Reproduce exactly the lines below, from the first through the one containing "- CSS custom properties", and nothing more.

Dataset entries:

Segment Open

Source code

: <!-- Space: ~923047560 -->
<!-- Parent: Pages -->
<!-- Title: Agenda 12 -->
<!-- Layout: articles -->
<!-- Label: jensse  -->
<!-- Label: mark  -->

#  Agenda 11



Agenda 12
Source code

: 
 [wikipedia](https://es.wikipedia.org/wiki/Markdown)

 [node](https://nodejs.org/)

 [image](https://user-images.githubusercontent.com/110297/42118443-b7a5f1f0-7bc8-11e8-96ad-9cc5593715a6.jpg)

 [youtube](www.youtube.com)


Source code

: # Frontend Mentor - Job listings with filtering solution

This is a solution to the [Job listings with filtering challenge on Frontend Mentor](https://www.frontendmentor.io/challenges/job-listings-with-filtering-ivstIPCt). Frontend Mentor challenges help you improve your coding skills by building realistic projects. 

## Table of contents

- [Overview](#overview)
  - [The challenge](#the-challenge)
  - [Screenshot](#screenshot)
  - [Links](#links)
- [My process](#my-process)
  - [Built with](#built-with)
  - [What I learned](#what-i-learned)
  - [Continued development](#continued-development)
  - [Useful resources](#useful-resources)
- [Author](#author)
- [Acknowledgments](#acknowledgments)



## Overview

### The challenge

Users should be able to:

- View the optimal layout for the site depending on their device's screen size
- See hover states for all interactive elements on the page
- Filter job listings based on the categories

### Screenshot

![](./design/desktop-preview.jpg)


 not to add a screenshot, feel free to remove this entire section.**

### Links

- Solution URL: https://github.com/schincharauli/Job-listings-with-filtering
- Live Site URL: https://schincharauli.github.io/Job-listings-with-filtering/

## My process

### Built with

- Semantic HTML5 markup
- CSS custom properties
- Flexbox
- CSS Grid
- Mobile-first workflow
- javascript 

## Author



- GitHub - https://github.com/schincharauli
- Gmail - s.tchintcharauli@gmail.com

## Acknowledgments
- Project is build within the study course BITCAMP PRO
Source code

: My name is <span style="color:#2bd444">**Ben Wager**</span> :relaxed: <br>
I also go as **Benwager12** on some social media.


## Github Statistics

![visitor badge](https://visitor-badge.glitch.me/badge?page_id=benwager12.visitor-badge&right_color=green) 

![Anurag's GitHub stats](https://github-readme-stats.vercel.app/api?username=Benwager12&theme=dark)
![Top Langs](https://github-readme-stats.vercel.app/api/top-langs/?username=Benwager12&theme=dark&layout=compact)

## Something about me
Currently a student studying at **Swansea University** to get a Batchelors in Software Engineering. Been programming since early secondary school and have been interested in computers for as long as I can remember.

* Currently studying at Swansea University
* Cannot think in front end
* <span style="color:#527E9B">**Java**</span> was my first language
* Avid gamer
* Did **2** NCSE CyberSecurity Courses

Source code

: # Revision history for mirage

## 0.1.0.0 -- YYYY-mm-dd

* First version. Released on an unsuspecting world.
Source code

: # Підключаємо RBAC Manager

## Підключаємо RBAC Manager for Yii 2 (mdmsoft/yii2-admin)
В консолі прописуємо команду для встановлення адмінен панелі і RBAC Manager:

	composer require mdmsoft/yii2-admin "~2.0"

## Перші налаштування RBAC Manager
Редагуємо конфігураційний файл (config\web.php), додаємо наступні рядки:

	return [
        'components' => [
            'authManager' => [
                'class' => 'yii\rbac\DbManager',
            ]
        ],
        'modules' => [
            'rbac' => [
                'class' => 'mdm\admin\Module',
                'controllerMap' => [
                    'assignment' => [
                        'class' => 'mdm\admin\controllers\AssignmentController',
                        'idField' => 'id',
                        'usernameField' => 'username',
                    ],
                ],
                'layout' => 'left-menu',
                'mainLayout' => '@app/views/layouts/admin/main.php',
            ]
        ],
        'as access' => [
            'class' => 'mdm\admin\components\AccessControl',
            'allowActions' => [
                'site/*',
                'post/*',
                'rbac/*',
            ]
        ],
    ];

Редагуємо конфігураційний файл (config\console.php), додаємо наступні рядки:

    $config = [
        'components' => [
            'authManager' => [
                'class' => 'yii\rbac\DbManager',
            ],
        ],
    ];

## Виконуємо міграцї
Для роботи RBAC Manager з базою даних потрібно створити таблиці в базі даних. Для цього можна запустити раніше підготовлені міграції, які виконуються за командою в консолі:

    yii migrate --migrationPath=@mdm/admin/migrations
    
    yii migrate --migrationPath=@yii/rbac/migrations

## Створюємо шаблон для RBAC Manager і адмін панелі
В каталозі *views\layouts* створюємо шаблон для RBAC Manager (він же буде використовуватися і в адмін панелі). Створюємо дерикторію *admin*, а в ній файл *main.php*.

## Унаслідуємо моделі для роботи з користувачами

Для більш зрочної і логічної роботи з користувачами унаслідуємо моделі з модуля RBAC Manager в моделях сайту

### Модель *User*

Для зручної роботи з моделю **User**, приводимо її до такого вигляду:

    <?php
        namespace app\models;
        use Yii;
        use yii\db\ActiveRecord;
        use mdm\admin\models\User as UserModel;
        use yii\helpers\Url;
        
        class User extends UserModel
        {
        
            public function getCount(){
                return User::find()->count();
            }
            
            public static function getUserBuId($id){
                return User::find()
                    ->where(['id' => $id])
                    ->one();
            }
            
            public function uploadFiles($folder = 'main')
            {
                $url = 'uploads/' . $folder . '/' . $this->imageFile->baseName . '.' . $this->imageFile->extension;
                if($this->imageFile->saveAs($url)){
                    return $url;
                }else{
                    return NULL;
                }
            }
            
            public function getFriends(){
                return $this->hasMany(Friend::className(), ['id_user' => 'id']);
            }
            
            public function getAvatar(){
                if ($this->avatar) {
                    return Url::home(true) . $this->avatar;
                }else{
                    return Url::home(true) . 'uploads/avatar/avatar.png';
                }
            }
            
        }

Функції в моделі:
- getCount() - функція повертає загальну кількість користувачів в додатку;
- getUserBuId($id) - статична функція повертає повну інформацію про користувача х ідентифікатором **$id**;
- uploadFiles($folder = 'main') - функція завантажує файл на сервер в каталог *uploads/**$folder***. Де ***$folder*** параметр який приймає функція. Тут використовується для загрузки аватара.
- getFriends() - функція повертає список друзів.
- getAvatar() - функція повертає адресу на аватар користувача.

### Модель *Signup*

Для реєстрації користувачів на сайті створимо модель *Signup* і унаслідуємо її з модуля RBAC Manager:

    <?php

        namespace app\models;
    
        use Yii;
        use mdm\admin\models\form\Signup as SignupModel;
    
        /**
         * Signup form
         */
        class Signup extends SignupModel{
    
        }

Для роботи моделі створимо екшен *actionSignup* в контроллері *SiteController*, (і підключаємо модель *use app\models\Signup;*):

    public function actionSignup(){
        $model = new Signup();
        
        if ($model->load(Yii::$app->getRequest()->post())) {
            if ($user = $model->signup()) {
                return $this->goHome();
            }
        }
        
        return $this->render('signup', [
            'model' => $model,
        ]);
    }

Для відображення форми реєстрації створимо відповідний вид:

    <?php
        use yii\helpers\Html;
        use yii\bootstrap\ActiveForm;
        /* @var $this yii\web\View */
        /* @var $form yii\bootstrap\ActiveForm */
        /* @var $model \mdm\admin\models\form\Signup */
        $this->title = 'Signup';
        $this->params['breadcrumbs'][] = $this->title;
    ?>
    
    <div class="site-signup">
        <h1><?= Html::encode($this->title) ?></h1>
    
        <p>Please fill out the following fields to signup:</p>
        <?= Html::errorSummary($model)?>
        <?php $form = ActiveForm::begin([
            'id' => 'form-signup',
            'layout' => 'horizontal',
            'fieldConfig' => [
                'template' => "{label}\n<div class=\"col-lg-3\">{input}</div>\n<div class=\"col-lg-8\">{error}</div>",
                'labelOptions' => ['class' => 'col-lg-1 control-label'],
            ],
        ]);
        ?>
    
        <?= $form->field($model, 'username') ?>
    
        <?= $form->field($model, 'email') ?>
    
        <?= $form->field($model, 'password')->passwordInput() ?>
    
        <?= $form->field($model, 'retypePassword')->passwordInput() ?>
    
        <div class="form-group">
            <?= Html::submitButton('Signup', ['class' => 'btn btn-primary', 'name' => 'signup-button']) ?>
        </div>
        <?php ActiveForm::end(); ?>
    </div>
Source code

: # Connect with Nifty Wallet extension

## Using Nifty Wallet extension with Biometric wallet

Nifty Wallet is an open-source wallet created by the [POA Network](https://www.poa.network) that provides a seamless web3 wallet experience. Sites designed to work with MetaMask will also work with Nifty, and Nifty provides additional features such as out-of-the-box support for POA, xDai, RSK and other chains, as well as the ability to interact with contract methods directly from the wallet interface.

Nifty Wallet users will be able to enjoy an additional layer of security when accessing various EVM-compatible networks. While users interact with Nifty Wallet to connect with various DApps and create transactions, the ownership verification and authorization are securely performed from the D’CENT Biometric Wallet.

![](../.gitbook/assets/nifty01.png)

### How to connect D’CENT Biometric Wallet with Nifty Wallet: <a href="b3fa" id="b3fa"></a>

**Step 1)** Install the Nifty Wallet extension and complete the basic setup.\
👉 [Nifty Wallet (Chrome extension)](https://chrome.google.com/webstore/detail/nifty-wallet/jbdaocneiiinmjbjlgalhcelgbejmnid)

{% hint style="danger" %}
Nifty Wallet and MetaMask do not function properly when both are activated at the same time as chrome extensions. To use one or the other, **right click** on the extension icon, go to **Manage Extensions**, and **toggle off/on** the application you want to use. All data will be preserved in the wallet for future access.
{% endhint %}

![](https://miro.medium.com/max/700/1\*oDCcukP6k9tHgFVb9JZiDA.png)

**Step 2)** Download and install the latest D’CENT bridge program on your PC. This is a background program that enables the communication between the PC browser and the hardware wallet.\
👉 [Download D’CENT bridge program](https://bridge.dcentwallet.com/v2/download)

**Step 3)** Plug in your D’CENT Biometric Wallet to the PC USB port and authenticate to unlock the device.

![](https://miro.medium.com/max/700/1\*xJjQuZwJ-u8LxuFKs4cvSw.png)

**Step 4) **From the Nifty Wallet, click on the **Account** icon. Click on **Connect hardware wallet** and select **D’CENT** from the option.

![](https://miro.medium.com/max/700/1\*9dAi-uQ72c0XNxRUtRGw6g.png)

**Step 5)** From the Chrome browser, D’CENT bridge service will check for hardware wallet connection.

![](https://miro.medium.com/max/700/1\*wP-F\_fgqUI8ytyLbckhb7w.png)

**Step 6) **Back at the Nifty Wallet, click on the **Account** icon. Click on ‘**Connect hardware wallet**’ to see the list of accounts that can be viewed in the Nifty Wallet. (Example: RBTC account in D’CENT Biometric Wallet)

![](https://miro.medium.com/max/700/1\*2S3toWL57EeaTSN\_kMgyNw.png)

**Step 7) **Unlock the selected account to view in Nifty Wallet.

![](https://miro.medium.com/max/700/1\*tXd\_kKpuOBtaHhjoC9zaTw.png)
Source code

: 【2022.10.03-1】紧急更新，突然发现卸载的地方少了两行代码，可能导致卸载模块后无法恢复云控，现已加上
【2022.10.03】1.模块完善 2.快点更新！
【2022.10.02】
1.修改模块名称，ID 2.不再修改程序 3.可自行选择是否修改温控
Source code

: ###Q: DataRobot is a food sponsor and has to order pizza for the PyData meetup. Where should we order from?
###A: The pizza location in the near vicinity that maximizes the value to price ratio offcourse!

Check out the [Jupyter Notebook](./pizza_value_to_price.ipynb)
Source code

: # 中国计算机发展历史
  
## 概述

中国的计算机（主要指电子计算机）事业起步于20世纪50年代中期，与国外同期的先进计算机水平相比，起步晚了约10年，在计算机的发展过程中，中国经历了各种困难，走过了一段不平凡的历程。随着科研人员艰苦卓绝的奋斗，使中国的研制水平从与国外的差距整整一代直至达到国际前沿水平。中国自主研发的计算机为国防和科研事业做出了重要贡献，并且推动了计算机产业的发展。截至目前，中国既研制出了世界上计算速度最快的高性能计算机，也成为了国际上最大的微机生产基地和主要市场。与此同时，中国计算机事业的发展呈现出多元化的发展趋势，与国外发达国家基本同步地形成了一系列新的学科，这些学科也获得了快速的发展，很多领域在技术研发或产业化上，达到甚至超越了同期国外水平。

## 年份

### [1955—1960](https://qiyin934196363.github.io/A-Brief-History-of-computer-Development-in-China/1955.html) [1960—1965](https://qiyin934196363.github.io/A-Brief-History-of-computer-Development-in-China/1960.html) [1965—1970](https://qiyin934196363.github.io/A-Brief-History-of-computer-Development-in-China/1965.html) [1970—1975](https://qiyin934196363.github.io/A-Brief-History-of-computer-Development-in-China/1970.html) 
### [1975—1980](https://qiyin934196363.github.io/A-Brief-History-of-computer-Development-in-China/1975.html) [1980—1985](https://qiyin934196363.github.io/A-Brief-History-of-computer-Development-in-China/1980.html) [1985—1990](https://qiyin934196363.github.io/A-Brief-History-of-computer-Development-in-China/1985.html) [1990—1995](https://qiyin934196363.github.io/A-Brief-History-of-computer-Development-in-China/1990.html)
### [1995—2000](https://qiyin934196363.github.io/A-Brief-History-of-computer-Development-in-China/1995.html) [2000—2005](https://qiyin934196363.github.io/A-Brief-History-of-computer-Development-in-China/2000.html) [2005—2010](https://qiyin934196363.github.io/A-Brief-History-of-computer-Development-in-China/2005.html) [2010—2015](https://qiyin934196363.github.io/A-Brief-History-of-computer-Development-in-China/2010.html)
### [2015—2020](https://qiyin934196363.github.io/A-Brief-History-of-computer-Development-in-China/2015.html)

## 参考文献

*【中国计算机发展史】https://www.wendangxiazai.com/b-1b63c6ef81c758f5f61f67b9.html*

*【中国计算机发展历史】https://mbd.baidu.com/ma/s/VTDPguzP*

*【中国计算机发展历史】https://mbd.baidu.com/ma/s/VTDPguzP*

Segment Closed

**FINISHED EXERCISE:**
Source code

: <!-- Space: ~923047560 -->
<!-- Parent: Pages -->
<!-- Title: Agenda 12 -->
<!-- Layout: articles -->
<!-- Label: jensse  -->
<!-- Label: mark  -->

#  Agenda 11



Agenda 12
Source code

: 
 [wikipedia](https://es.wikipedia.org/wiki/Markdown)

 [node](https://nodejs.org/)

 [image](https://user-images.githubusercontent.com/110297/42118443-b7a5f1f0-7bc8-11e8-96ad-9cc5593715a6.jpg)

 [youtube](www.youtube.com)


Source code

: # Frontend Mentor - Job listings with filtering solution

This is a solution to the [Job listings with filtering challenge on Frontend Mentor](https://www.frontendmentor.io/challenges/job-listings-with-filtering-ivstIPCt). Frontend Mentor challenges help you improve your coding skills by building realistic projects. 

## Table of contents

- [Overview](#overview)
  - [The challenge](#the-challenge)
  - [Screenshot](#screenshot)
  - [Links](#links)
- [My process](#my-process)
  - [Built with](#built-with)
  - [What I learned](#what-i-learned)
  - [Continued development](#continued-development)
  - [Useful resources](#useful-resources)
- [Author](#author)
- [Acknowledgments](#acknowledgments)



## Overview

### The challenge

Users should be able to:

- View the optimal layout for the site depending on their device's screen size
- See hover states for all interactive elements on the page
- Filter job listings based on the categories

### Screenshot

![](./design/desktop-preview.jpg)


 not to add a screenshot, feel free to remove this entire section.**

### Links

- Solution URL: https://github.com/schincharauli/Job-listings-with-filtering
- Live Site URL: https://schincharauli.github.io/Job-listings-with-filtering/

## My process

### Built with

- Semantic HTML5 markup
- CSS custom properties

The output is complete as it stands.